Yet the sharpest and most insightful exposition, also made in the 1930s, was by another conservative economist, Marriner Eccles, chair of the Federal Reserve Board. He explained the relationships this way in his memoirs:
By taking purchasing power out of the hands of mass consumers, the savers denied to themselves the kind of effective demand for their products that would justify a reinvestment of their capital . . . That is what happened to us in the twenties. We sustained high levels of employment in that period with the aid of an exceptional expansion of debt outside of the banking system. This debt was provided by the large growth of business savings as well as savings by individuals, particularly in the upper-income groups where taxes were relatively low.
In the United States of the 1920s, the invention of new forms of consumer lending, powered by soaring gold reserves, drove the economy in the way Eccles described, until debt could no longer grow enough to offset the growth in savings set off by extreme wealth concentration. When this happened, during the three years after the 1929 stock market crash, surging unemployment replaced surging debt as the only way to balance the high savings of the rich.
As Eccles went on to explain in his 1933 Congressional testimony:
It is utterly impossible, as this country has demonstrated again and again, for the rich to save as much as they have been trying to save, and save anything that is worth saving. They can save idle factories and useless railroad coaches; they can save empty office buildings and closed banks; they can save paper evidences of foreign loans; but as a class they cannot save anything that is worth saving, above and beyond the amount that is made profitable by the increase of consumer buying. It is for the interests of the well-to-do—to protect them from the results of their own folly—that we should take from them a sufficient amount of their surplus to enable consumers to consume and business to operate at a profit.
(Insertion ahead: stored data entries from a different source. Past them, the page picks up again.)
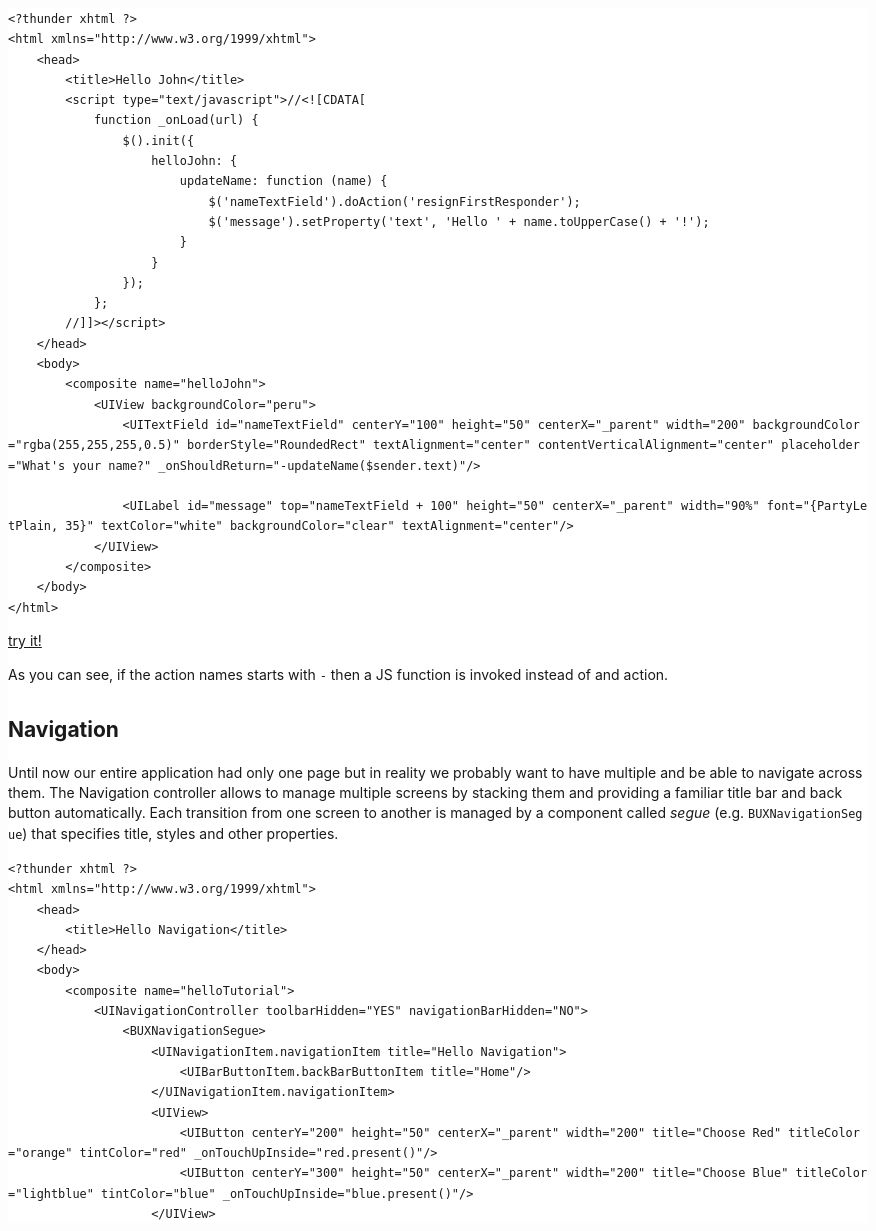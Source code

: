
 ```xhtml
<?thunder xhtml ?>
<html xmlns="http://www.w3.org/1999/xhtml">
    <head>
        <title>Hello John</title>
        <script type="text/javascript">//<![CDATA[
            function _onLoad(url) {
                $().init({
                    helloJohn: {
                        updateName: function (name) {
                            $('nameTextField').doAction('resignFirstResponder');
                            $('message').setProperty('text', 'Hello ' + name.toUpperCase() + '!');
                        }
                    }
                });
            };
        //]]></script>
    </head>
	<body>
		<composite name="helloJohn">
            <UIView backgroundColor="peru">
                <UITextField id="nameTextField" centerY="100" height="50" centerX="_parent" width="200" backgroundColor="rgba(255,255,255,0.5)" borderStyle="RoundedRect" textAlignment="center" contentVerticalAlignment="center" placeholder="What's your name?" _onShouldReturn="-updateName($sender.text)"/>

                <UILabel id="message" top="nameTextField + 100" height="50" centerX="_parent" width="90%" font="{PartyLetPlain, 35}" textColor="white" backgroundColor="clear" textAlignment="center"/>
            </UIView>
		</composite>
	</body>
</html>
```
[try it!](thunder:https://raw.git.com/cloud30/thunder/master/tutorial/helloJohn.html)

As you can see, if the action names starts with `-` then a JS function is invoked instead of and action.


## Navigation
Until now our entire application had only one page but in reality we probably want to have multiple and be able to navigate across them. The Navigation controller allows to manage multiple screens by stacking them and providing a familiar title bar and back button automatically. Each transition from one screen to another is managed by a component called _segue_ (e.g. `BUXNavigationSegue`) that specifies title, styles and other properties.

```xhtml
<?thunder xhtml ?>
<html xmlns="http://www.w3.org/1999/xhtml">
    <head>
        <title>Hello Navigation</title>
    </head>
	<body>
		<composite name="helloTutorial">
			<UINavigationController toolbarHidden="YES" navigationBarHidden="NO">
                <BUXNavigationSegue>
                    <UINavigationItem.navigationItem title="Hello Navigation">
	                    <UIBarButtonItem.backBarButtonItem title="Home"/>
	                </UINavigationItem.navigationItem>
                    <UIView>
		                <UIButton centerY="200" height="50" centerX="_parent" width="200" title="Choose Red" titleColor="orange" tintColor="red" _onTouchUpInside="red.present()"/>
		                <UIButton centerY="300" height="50" centerX="_parent" width="200" title="Choose Blue" titleColor="lightblue" tintColor="blue" _onTouchUpInside="blue.present()"/>
		            </UIView>
```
This is not soaking the rich; it is saving the rich.
The United States is in the same position today: surging debt is the only way to balance the high savings of the rich without resorting to higher unemployment. While rising concentrations of wealth can create adverse social and political outcomes, they are still justified by some economists on the grounds that, by boosting savings, income inequality leads to higher investment, which in turn leads to the higher growth that eventually benefits even the poor. The point, however, is that this can only happen under economic conditions that no longer apply to the United States (or to other advanced economies).
Today, because it is weak demand, not high costs of capital, that restrains business investment, income inequality does not lead to higher investment. On the contrary, it leads to slower growth, more debt, and perhaps even less investment. If the United States were to reverse the conditions that since the late 1970s have indirectly encouraged rising income inequality, the U.S. economy would grow more soundly with less debt and, as Eccles promised, growth would eventually trickle up even to benefit the rich.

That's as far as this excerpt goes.